2 Reyes 20:6  “Y añadiré a tus días quince años, y te libraré a ti y a esta ciudad de mano del rey de Asiria; y ampararé esta ciudad por amor a mí mismo, y por amor a David mi siervo”.

“Pero el orgullo y la vanidad se posesionaron del corazón de Ezequías, y ensalzándose a sí mismo expuso a ojos codiciosos los tesoros con que Dios había enriquecido a su pueblo”. (Profetas y reyes, 255).

Luego de ser avisado de que su hora de morir estaba por llegar, el rey Ezequias oro fervientemente porque Dios le diera un tiempo más de vida.

Con gozo el profeta volvió con un mensaje de esperanza: quince años más de vida, le dijo. Quince años más para dar sabiduría y paz a una nación que necesitaba ser apacentada y dirigida en el temor de Jehová. Se le dio una receta para encontrar sanidad y la gracia de Dios se manifestó con un milagro poderoso en el cielo.

Al enterarse de la salud del rey, representantes de un floreciente Babilonia llegaron para dar sus saludos al rey. Esta era una ocasión de oro para el rey a fin de manifestar su devoción y agradecimiento al Dios verdadero. Hubiera sido un poderoso testimonio para los paganos; pero el orgullo ocupó el lugar en el corazón del bendecido rey.
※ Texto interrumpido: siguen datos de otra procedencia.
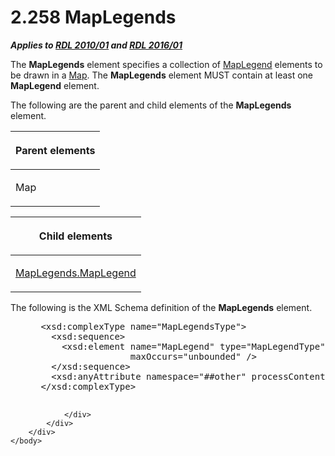 <html dir="LTR" xmlns:mshelp="http://msdn.microsoft.com/mshelp" xmlns:ddue="http://ddue.schemas.microsoft.com/authoring/2003/5" xmlns:xlink="http://www.w3.org/1999/xlink" xmlns:tool="http://www.microsoft.com/tooltip">
    <head>
        <meta http-equiv="Content-Type" content="text/html; CHARSET=utf-8"></meta>
        <meta name="save" content="history"></meta>
        <title>2.258 MapLegends</title>
        <xml>
            <mshelp:toctitle title="2.258 MapLegends"></mshelp:toctitle>
            <mshelp:rltitle title="[MS-RDL]: MapLegends"></mshelp:rltitle>
            <mshelp:keyword index="A" term="08b818b5-0017-4623-a671-2d5b3b710187"></mshelp:keyword>
            <mshelp:attr name="DCSext.ContentType" value="open specification"></mshelp:attr>
            <mshelp:attr name="AssetID" value="08b818b5-0017-4623-a671-2d5b3b710187"></mshelp:attr>
            <mshelp:attr name="TopicType" value="kbRef"></mshelp:attr>
            <mshelp:attr name="DCSext.Title" value="[MS-RDL]: MapLegends" />
        </xml>
    </head>
    <body>
        <div id="header">
            <h1 class="heading">2.258 MapLegends</h1>
        </div>
        <div id="mainSection">
            <div id="mainBody">
                <div id="allHistory" class="saveHistory"></div>
                <div id="sectionSection0" class="section" name="collapseableSection">
                    

<p><b><i>Applies to </i></b><a href="3428e690-a348-4ec7-8a6a-8efb42d2cdee.htm"><b><i>RDL 2010/01</i></b></a><b><i>
and </i></b><a href="52ce3983-2bfc-4e72-9359-42aaf5fe4509.htm"><b><i>RDL 2016/01</i></b></a></p>

<p>The <b>MapLegends</b> element specifies a collection of <a href="71c7ce11-4e8a-433b-975a-731e089ea04f.htm">MapLegend</a> elements to be
drawn in a <a href="fd166dd8-6772-4507-b3f6-50a2b7cfd6ac.htm">Map</a>. The <b>MapLegends</b>
element MUST contain at least one <b>MapLegend</b> element.</p>

<p>The following are the parent and child elements of the <b>MapLegends</b>
element.</p>

<table>
 <thead>
  <tr>
   <th>
   <p>Parent elements</p>
   </th>
  </tr>
 </thead>
 <tr>
  <td>
  <p>Map</p>
  </td>
 </tr>
</table>

<p> </p>

<table>
 <thead>
  <tr>
   <th>
   <p>Child elements</p>
   </th>
  </tr>
 </thead>
 <tr>
  <td>
  <p><a href="f06abfe9-4841-45f7-bdf9-ad38af4e2562.htm">MapLegends.MapLegend</a></p>
  </td>
 </tr>
</table>

<p>The following is the XML Schema definition of the <b>MapLegends</b>
element.</p>

<dl>
<dd>
<div><pre> &lt;xsd:complexType name=&quot;MapLegendsType&quot;&gt;
   &lt;xsd:sequence&gt;
     &lt;xsd:element name=&quot;MapLegend&quot; type=&quot;MapLegendType&quot; minOccurs=&quot;1&quot; 
                  maxOccurs=&quot;unbounded&quot; /&gt;
   &lt;/xsd:sequence&gt;
   &lt;xsd:anyAttribute namespace=&quot;##other&quot; processContents=&quot;lax&quot; /&gt;
 &lt;/xsd:complexType&gt;
  
</pre></div>
</dd></dl>


                </div>
            </div>
        </div>
    </body>
</html>
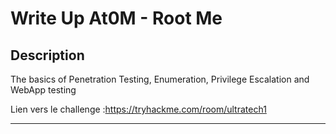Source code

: # Write Up At0M - Root Me

## Description

The basics of Penetration Testing, Enumeration, Privilege Escalation and WebApp testing

Lien vers le challenge :https://tryhackme.com/room/ultratech1

-------------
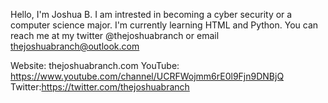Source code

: 
Hello, I'm Joshua B. I am intrested in becoming a cyber security or a computer science major. I'm currently learning HTML and Python.
You can reach me at my twitter @thejoshuabranch or email thejoshuabranch@outlook.com

Website: thejoshuabranch.com
YouTube: https://www.youtube.com/channel/UCRFWojmm6rE0l9Fjn9DNBjQ
Twitter:https://twitter.com/thejoshuabranch
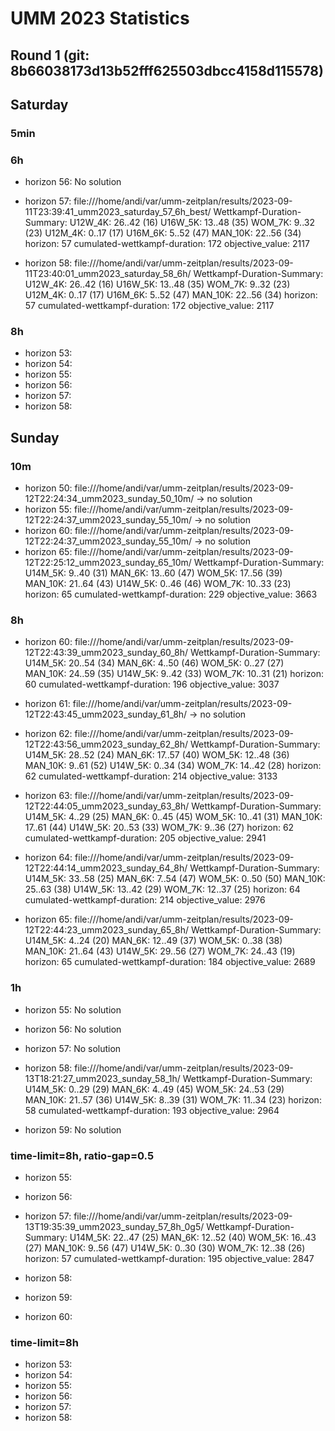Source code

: # UMM 2023 Statistics

## Round 1 (git: 8b66038173d13b52fff625503dbcc4158d115578)

## Saturday

### 5min
### 6h
- horizon 56: No solution
- horizon 57: file:///home/andi/var/umm-zeitplan/results/2023-09-11T23:39:41_umm2023_saturday_57_6h_best/
    Wettkampf-Duration-Summary:
        U12W_4K: 26..42 (16)
        U16W_5K: 13..48 (35)
        WOM_7K: 9..32 (23)
        U12M_4K: 0..17 (17)
        U16M_6K: 5..52 (47)
        MAN_10K: 22..56 (34)
    horizon: 57
    cumulated-wettkampf-duration: 172
    objective_value: 2117

- horizon 58: file:///home/andi/var/umm-zeitplan/results/2023-09-11T23:40:01_umm2023_saturday_58_6h/
    Wettkampf-Duration-Summary:
        U12W_4K: 26..42 (16)
        U16W_5K: 13..48 (35)
        WOM_7K: 9..32 (23)
        U12M_4K: 0..17 (17)
        U16M_6K: 5..52 (47)
        MAN_10K: 22..56 (34)
    horizon: 57
    cumulated-wettkampf-duration: 172
    objective_value: 2117

### 8h
- horizon 53:
- horizon 54:
- horizon 55:
- horizon 56:
- horizon 57:
- horizon 58:


## Sunday

### 10m
- horizon 50: file:///home/andi/var/umm-zeitplan/results/2023-09-12T22:24:34_umm2023_sunday_50_10m/ -> no solution
- horizon 55: file:///home/andi/var/umm-zeitplan/results/2023-09-12T22:24:37_umm2023_sunday_55_10m/ -> no solution
- horizon 60: file:///home/andi/var/umm-zeitplan/results/2023-09-12T22:24:37_umm2023_sunday_55_10m/ -> no solution
- horizon 65: file:///home/andi/var/umm-zeitplan/results/2023-09-12T22:25:12_umm2023_sunday_65_10m/
    Wettkampf-Duration-Summary:
        U14M_5K: 9..40 (31)
        MAN_6K: 13..60 (47)
        WOM_5K: 17..56 (39)
        MAN_10K: 21..64 (43)
        U14W_5K: 0..46 (46)
        WOM_7K: 10..33 (23)
    horizon: 65
    cumulated-wettkampf-duration: 229
    objective_value: 3663

### 8h
- horizon 60: file:///home/andi/var/umm-zeitplan/results/2023-09-12T22:43:39_umm2023_sunday_60_8h/
    Wettkampf-Duration-Summary:
        U14M_5K: 20..54 (34)
        MAN_6K: 4..50 (46)
        WOM_5K: 0..27 (27)
        MAN_10K: 24..59 (35)
        U14W_5K: 9..42 (33)
        WOM_7K: 10..31 (21)
    horizon: 60
    cumulated-wettkampf-duration: 196
    objective_value: 3037

- horizon 61: file:///home/andi/var/umm-zeitplan/results/2023-09-12T22:43:45_umm2023_sunday_61_8h/ -> no solution
- horizon 62: file:///home/andi/var/umm-zeitplan/results/2023-09-12T22:43:56_umm2023_sunday_62_8h/
    Wettkampf-Duration-Summary:
        U14M_5K: 28..52 (24)
        MAN_6K: 17..57 (40)
        WOM_5K: 12..48 (36)
        MAN_10K: 9..61 (52)
        U14W_5K: 0..34 (34)
        WOM_7K: 14..42 (28)
    horizon: 62
    cumulated-wettkampf-duration: 214
    objective_value: 3133

- horizon 63: file:///home/andi/var/umm-zeitplan/results/2023-09-12T22:44:05_umm2023_sunday_63_8h/
    Wettkampf-Duration-Summary:
        U14M_5K: 4..29 (25)
        MAN_6K: 0..45 (45)
        WOM_5K: 10..41 (31)
        MAN_10K: 17..61 (44)
        U14W_5K: 20..53 (33)
        WOM_7K: 9..36 (27)
    horizon: 62
    cumulated-wettkampf-duration: 205
    objective_value: 2941

- horizon 64: file:///home/andi/var/umm-zeitplan/results/2023-09-12T22:44:14_umm2023_sunday_64_8h/
    Wettkampf-Duration-Summary:
        U14M_5K: 33..58 (25)
        MAN_6K: 7..54 (47)
        WOM_5K: 0..50 (50)
        MAN_10K: 25..63 (38)
        U14W_5K: 13..42 (29)
        WOM_7K: 12..37 (25)
    horizon: 64
    cumulated-wettkampf-duration: 214
    objective_value: 2976

- horizon 65: file:///home/andi/var/umm-zeitplan/results/2023-09-12T22:44:23_umm2023_sunday_65_8h/
    Wettkampf-Duration-Summary:
        U14M_5K: 4..24 (20)
        MAN_6K: 12..49 (37)
        WOM_5K: 0..38 (38)
        MAN_10K: 21..64 (43)
        U14W_5K: 29..56 (27)
        WOM_7K: 24..43 (19)
    horizon: 65
    cumulated-wettkampf-duration: 184
    objective_value: 2689

### 1h
- horizon 55: No solution
- horizon 56: No solution
- horizon 57: No solution
- horizon 58: file:///home/andi/var/umm-zeitplan/results/2023-09-13T18:21:27_umm2023_sunday_58_1h/
    Wettkampf-Duration-Summary:
        U14M_5K: 0..29 (29)
        MAN_6K: 4..49 (45)
        WOM_5K: 24..53 (29)
        MAN_10K: 21..57 (36)
        U14W_5K: 8..39 (31)
        WOM_7K: 11..34 (23)
    horizon: 58
    cumulated-wettkampf-duration: 193
    objective_value: 2964

- horizon 59: No solution

### time-limit=8h, ratio-gap=0.5
- horizon 55:
- horizon 56:
- horizon 57: file:///home/andi/var/umm-zeitplan/results/2023-09-13T19:35:39_umm2023_sunday_57_8h_0g5/
    Wettkampf-Duration-Summary:
        U14M_5K: 22..47 (25)
        MAN_6K: 12..52 (40)
        WOM_5K: 16..43 (27)
        MAN_10K: 9..56 (47)
        U14W_5K: 0..30 (30)
        WOM_7K: 12..38 (26)
    horizon: 57
    cumulated-wettkampf-duration: 195
    objective_value: 2847

- horizon 58:
- horizon 59:
- horizon 60:

### time-limit=8h
- horizon 53:
- horizon 54:
- horizon 55:
- horizon 56:
- horizon 57:
- horizon 58:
En esos quince años más de vida de Ezequías ocurrieron hechos que luego redundaron en sufrimiento para el pueblo: primero, mostró los tesoros de Jerusalén, luego nació uno de los reyes más malvados de sus anales, Manasés.

Lo primero preparó el camino para la invasión de Babilonia en años posteriores.

Hoy seamos hijos humildes del Señor, capaces de dar honra y gloria al Rey del Cielo por todos los dones que Él nos permite administrar.